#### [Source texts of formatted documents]
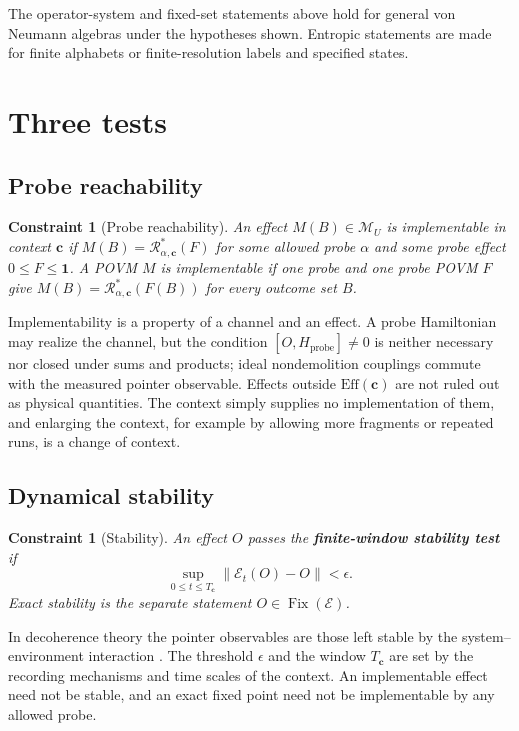 \documentclass[12pt,a4paper]{article}
\newtheorem{constraint}[theorem]{Constraint}
\begin{document}
The operator-system and fixed-set statements above hold for general von Neumann algebras under the hypotheses shown. Entropic statements are made for finite alphabets or finite-resolution labels and specified states.

\section{Three tests}
\label{sec:tests}

\subsection{Probe reachability}

\begin{constraint}[Probe reachability]
\label{const:interaction}
An effect $M(B)\in\mathcal M_U$ is implementable in context $\mathbf c$ if $M(B)=\mathcal R_{\alpha,\mathbf c}^{*}(F)$ for some allowed probe $\alpha$ and some probe effect $0\le F\le\mathbf1$. A POVM $M$ is implementable if one probe and one probe POVM $F$ give $M(B)=\mathcal R_{\alpha,\mathbf c}^{*}(F(B))$ for every outcome set $B$.
\end{constraint}

Implementability is a property of a channel and an effect. A probe Hamiltonian may realize the channel, but the condition $[O,H_{\mathrm{probe}}]\ne0$ is neither necessary nor closed under sums and products; ideal nondemolition couplings commute with the measured pointer observable. Effects outside $\mathrm{Eff}(\mathbf c)$ are not ruled out as physical quantities. The context simply supplies no implementation of them, and enlarging the context, for example by allowing more fragments or repeated runs, is a change of context.

\subsection{Dynamical stability}

\begin{constraint}[Stability]
\label{const:stability}
An effect $O$ passes the \textbf{finite-window stability test} if
\begin{equation}
\sup_{0\le t\le T_{\mathbf c}}\|\mathcal{E}_t(O) - O\| < \epsilon .
\end{equation}
Exact stability is the separate statement $O\in\operatorname{Fix}(\mathcal E)$.
\end{constraint}

In decoherence theory the pointer observables are those left stable by the system--environment interaction \cite{Zurek2003}. The threshold $\epsilon$ and the window $T_{\mathbf c}$ are set by the recording mechanisms and time scales of the context. An implementable effect need not be stable, and an exact fixed point need not be implementable by any allowed probe.
\end{document}

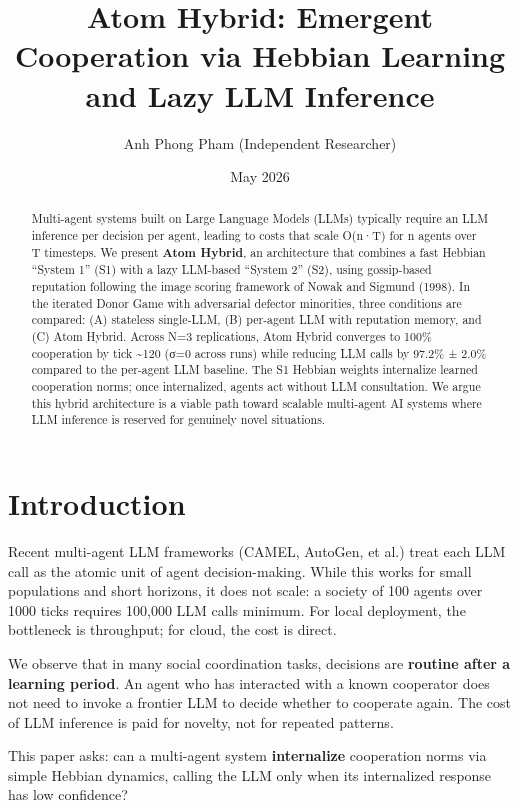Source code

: \documentclass[
  11pt,
  letterpaper,
]{article}
\title{Atom Hybrid: Emergent Cooperation via Hebbian Learning and Lazy
LLM Inference}
\author{Anh Phong Pham (Independent Researcher)}
\date{May 2026}
\begin{document}
\maketitle
\begin{abstract}
Multi-agent systems built on Large Language Models (LLMs) typically
require an LLM inference per decision per agent, leading to costs that
scale O(n·T) for n agents over T timesteps. We present \textbf{Atom
Hybrid}, an architecture that combines a fast Hebbian ``System 1'' (S1)
with a lazy LLM-based ``System 2'' (S2), using gossip-based reputation
following the image scoring framework of Nowak and Sigmund (1998). In
the iterated Donor Game with adversarial defector minorities, three
conditions are compared: (A) stateless single-LLM, (B) per-agent LLM
with reputation memory, and (C) Atom Hybrid. Across N=3 replications,
Atom Hybrid converges to 100\% cooperation by tick \textasciitilde120
(σ=0 across runs) while reducing LLM calls by 97.2\% ± 2.0\% compared to
the per-agent LLM baseline. The S1 Hebbian weights internalize learned
cooperation norms; once internalized, agents act without LLM
consultation. We argue this hybrid architecture is a viable path toward
scalable multi-agent AI systems where LLM inference is reserved for
genuinely novel situations.
\end{abstract}

\section{Introduction}\label{introduction}

Recent multi-agent LLM frameworks (CAMEL, AutoGen, et al.) treat each
LLM call as the atomic unit of agent decision-making. While this works
for small populations and short horizons, it does not scale: a society
of 100 agents over 1000 ticks requires 100,000 LLM calls minimum. For
local deployment, the bottleneck is throughput; for cloud, the cost is
direct.

We observe that in many social coordination tasks, decisions are
\textbf{routine after a learning period}. An agent who has interacted
with a known cooperator does not need to invoke a frontier LLM to decide
whether to cooperate again. The cost of LLM inference is paid for
novelty, not for repeated patterns.

This paper asks: can a multi-agent system \textbf{internalize}
cooperation norms via simple Hebbian dynamics, calling the LLM only when
its internalized response has low confidence?
\end{document}
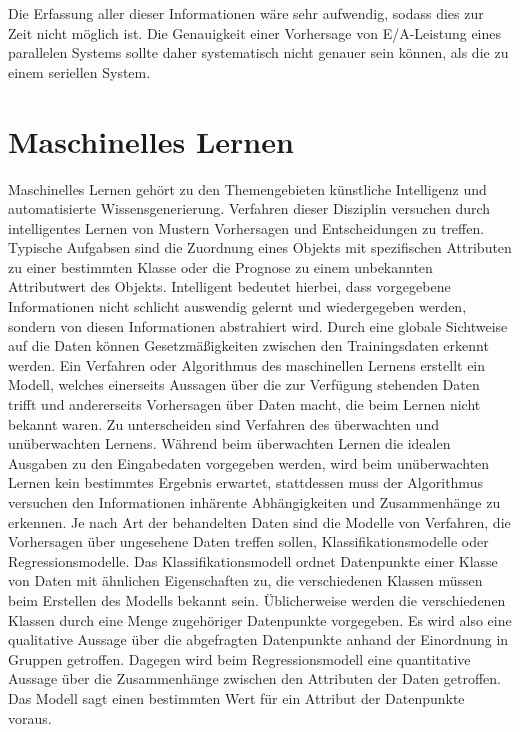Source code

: \documentclass[
	12pt,
	a4paper,
	BCOR10mm,
	DIV14,
	listof=totoc,
	bibliography=totoc,
	headsepline
]{scrreprt}
\begin{document}
Die Erfassung aller dieser Informationen wäre sehr aufwendig, sodass dies zur Zeit nicht möglich ist. Die Genauigkeit einer Vorhersage von E/A-Leistung eines parallelen Systems sollte daher systematisch nicht genauer sein können, als die zu einem seriellen System.




\section{Maschinelles Lernen}
\label{ML}
Maschinelles Lernen gehört zu den Themengebieten künstliche Intelligenz und automatisierte Wissensgenerierung. Verfahren dieser Disziplin versuchen durch intelligentes Lernen von Mustern Vorhersagen und Entscheidungen zu treffen.
Typische Aufgabsen sind die Zuordnung eines Objekts mit spezifischen Attributen zu einer bestimmten Klasse oder die Prognose zu einem unbekannten Attributwert des Objekts. 
Intelligent bedeutet hierbei, dass vorgegebene Informationen nicht schlicht auswendig gelernt und wiedergegeben werden, sondern von diesen Informationen abstrahiert wird. Durch eine globale Sichtweise auf die Daten können Gesetzmäßigkeiten zwischen den Trainingsdaten erkennt werden.
Ein Verfahren oder Algorithmus des maschinellen Lernens erstellt ein Modell, welches einerseits Aussagen über die zur Verfügung stehenden Daten trifft und andererseits Vorhersagen über Daten macht, die beim Lernen nicht bekannt waren. 
Zu unterscheiden sind Verfahren des überwachten und unüberwachten Lernens. Während beim überwachten Lernen die idealen Ausgaben zu den Eingabedaten vorgegeben werden, wird beim unüberwachten Lernen kein bestimmtes Ergebnis erwartet, stattdessen muss der Algorithmus versuchen den Informationen inhärente Abhängigkeiten und Zusammenhänge zu erkennen.
Je nach Art der behandelten Daten sind die Modelle von Verfahren, die Vorhersagen über ungesehene Daten treffen sollen, Klassifikationsmodelle oder Regressionsmodelle. Das Klassifikationsmodell ordnet Datenpunkte einer Klasse von Daten mit ähnlichen Eigenschaften zu, die verschiedenen Klassen müssen beim Erstellen des Modells bekannt sein. Üblicherweise werden die verschiedenen Klassen durch eine Menge zugehöriger Datenpunkte vorgegeben. Es wird also eine qualitative Aussage über die abgefragten Datenpunkte anhand der Einordnung in Gruppen getroffen.
Dagegen wird beim Regressionsmodell eine quantitative Aussage über die Zusammenhänge zwischen den Attributen der Daten getroffen. Das Modell sagt einen bestimmten Wert für ein Attribut der Datenpunkte voraus.  
\end{document}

#### [Directions]
Lines containing the word "context" are to be located in the entries and copied.

#### [Written solution]
An effect $M(B)\in\mathcal M_U$ is implementable in context $\mathbf c$ if $M(B)=\mathcal R_{\alpha,\mathbf c}^{*}(F)$ for some allowed probe $\alpha$ and some probe effect $0\le F\le\mathbf1$. A POVM $M$ is implementable if one probe and one probe POVM $F$ give $M(B)=\mathcal R_{\alpha,\mathbf c}^{*}(F(B))$ for every outcome set $B$.
Implementability is a property of a channel and an effect. A probe Hamiltonian may realize the channel, but the condition $[O,H_{\mathrm{probe}}]\ne0$ is neither necessary nor closed under sums and products; ideal nondemolition couplings commute with the measured pointer observable. Effects outside $\mathrm{Eff}(\mathbf c)$ are not ruled out as physical quantities. The context simply supplies no implementation of them, and enlarging the context, for example by allowing more fragments or repeated runs, is a change of context.
In decoherence theory the pointer observables are those left stable by the system--environment interaction \cite{Zurek2003}. The threshold $\epsilon$ and the window $T_{\mathbf c}$ are set by the recording mechanisms and time scales of the context. An implementable effect need not be stable, and an exact fixed point need not be implementable by any allowed probe.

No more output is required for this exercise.